Tag Archives: Cloud

Google Cloud Update

We had a little get-together here in Austin today, sponsored by MomentumSI and hosted at Capital Factory (thanks to both!), to view the Google Cloud Platform newest product announcement webcast. About 24 local engineers showed up to watch.

You can view the whole thing yourself here, or just read my notes from the event.

Cloud Is Hard

Their thesis statement was that cloud, while cool, is still too hard for many people, hindering adoption or slowing innovation. So they’ve worked on making it easier.

Cost

Cost calculation is super complex (reserve, on demand, etc.). They talk about “other industry standard clouds” by which they mean Amazon Web Services. They note the drawbacks to reserved instances, which I am all totally in agreement on (see my earlier article Why Amazon Reserve Instances Torment Me for more on that). Specifically they note that reservations constrain your design choices, which is one of the great reasons to go to the cloud in the first place – Amen, brother!

Though cloud prices have been dropping 6-8% a year, hardware’s been dropping 20-30%. Why is Moore’s Law not translating into more sweet green in our pockets? It should, they contend.
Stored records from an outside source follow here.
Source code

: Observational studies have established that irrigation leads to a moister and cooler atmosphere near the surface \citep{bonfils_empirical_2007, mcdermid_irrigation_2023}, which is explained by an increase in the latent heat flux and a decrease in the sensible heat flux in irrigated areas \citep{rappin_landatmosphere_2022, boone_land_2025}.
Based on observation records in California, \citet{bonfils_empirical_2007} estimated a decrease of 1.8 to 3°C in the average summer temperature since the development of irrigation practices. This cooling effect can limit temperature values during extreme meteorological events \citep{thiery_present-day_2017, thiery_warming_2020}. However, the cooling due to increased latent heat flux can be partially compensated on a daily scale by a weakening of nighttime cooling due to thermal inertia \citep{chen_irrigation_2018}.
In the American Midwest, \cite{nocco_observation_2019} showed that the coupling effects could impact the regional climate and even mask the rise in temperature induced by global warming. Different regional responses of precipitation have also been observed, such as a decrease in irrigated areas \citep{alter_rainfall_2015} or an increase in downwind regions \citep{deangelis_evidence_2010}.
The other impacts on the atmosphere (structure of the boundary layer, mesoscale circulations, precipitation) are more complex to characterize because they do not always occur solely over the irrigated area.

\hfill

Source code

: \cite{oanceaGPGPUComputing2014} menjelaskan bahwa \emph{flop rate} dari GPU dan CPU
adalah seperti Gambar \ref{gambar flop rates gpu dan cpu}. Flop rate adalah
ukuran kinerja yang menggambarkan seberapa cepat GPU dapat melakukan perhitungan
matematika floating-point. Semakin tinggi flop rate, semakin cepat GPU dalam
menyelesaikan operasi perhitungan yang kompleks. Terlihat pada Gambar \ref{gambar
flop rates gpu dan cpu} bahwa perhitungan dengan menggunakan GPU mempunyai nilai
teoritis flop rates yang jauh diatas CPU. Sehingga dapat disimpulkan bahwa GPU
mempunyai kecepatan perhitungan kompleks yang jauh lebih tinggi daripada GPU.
Thus, they are announcing on demand price drops:

  • GCE 32% price drop
  • Storage is now .026 cents/GB for any use
  • .02 c/GB for reduced durability storage
  • bigquery 85% reduction
  • can now purchase predictable throughput

Introducing sustained use discounts – no pre-plan or reserving ahead of time, instead prices automatically drop as VM usage is sustained over 25% of the month and then progressively from there. 100% use is a 53% discount over current (remember that includes the new 32% reduction, so another 21% from current for continued use). With linear machine cost scaling, makes it simple(r) to predict and calculate your costs.

Other Tradeoffs

Current cloud (hint: AWS) forces other tradeoffs: time to market vs scalability, flexibility (iaas) vs automatic management (paas), big data vs realtime data analysis.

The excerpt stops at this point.